United Nations Children's Fund, in a joint statement with the World Health Organization, welcomed the day of discussion on women’s rights at the Council and said it was timely due to the health effects, namely child mortality, of the suppression of women’s rights. The annual deaths of millions of children and adolescents were not just a health emergency but a human rights issue worthy of attention from the Council.

Algeria said that it was intensifying efforts to ensure the right to peace, and welcomed the draft declaration on the right to peace. It pointed out that the scope of that right in recent years had been altered and affected by the global financial crisis and its consequences. Algeria paid close attention to the right to self-determination, but there were obstacles to the realization of that right by some peoples due to foreign domination.

Canadian HIV/AIDS Legal Network said that the work on sexual orientation and identity carried out by the United Nations was important, but violence and discrimination against lesbian, gay, bisexual and transgender persons was systematic and ongoing, so further collective action was needed in this area.

COC Nederland said that a comprehensive system of healthcare should be available to everyone without discrimination. Lesbian, gay, bisexual and transgender persons often experienced barriers to accessing adequate healthcare, which severely compromised the enjoyment of their fundamental right to health.

International Service for Human Rights said that in 2012 the High Commissioner presented a report that found that violations against lesbian, gay, bisexual and transgender persons were extensive, systemic and took place all over the globe. Many Member States had still failed to take action. It was important that the issue remained clearly on the agenda of the Human Rights Council.

Open Society Institute said that discrimination and access to nationality was one of the main causes of statelessness and disproportionately affected women and children. The report offered a set of recommendations that would hopefully be useful. States needed to do more than remove discriminatory laws and policies.

Canners International Permanent Committee said that in Pakistan violence in the streets had become a way of life, as could be seen during the election, and there was also extremist religious violence in the country. It was incumbent on Pakistan’s polity and non-governmental organization community to support the Baloch quest for self determination.

Amnesty International regretted that some States were uncooperative with the instruments of the Human Rights Council such as the refusal by Bahrain to allow the Special Rapporteur on torture to visit it among allegations of human rights abuses. Selective cooperation was unwelcome.

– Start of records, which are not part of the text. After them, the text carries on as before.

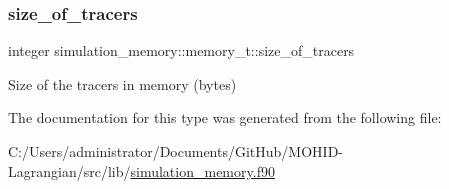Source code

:\subsubsection{\texorpdfstring{size\+\_\+of\+\_\+tracers}{size\_of\_tracers}}
{\footnotesize\ttfamily integer simulation\+\_\+memory\+::memory\+\_\+t\+::size\+\_\+of\+\_\+tracers\hspace{0.3cm}{\ttfamily [private]}}



Size of the tracers in memory (bytes) 



The documentation for this type was generated from the following file\+:\begin{DoxyCompactItemize}
\item 
C\+:/\+Users/administrator/\+Documents/\+Git\+Hub/\+M\+O\+H\+I\+D-\/\+Lagrangian/src/lib/\mbox{\hyperlink{simulation__memory_8f90}{simulation\+\_\+memory.\+f90}}\end{DoxyCompactItemize}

International Fellowship of Reconciliation said it welcomed developments in the issue of conscientious objection to military service made by the Council and criticized Armenia and the United States for the prosecution of conscientious objectors.

Action Canada for Population and Development said that the gender composition of national human rights institutions needed attention under the Paris Principles. National human rights institutions needed to mainstream gender equality.

Union of Arab Jurists said that in Iraq citizens protested about the violation of their rights through peaceful demonstrations which, however, were broken up by the use of force. The Council should look closely into the attacks on demonstrators in Iraq and put an end to the situation.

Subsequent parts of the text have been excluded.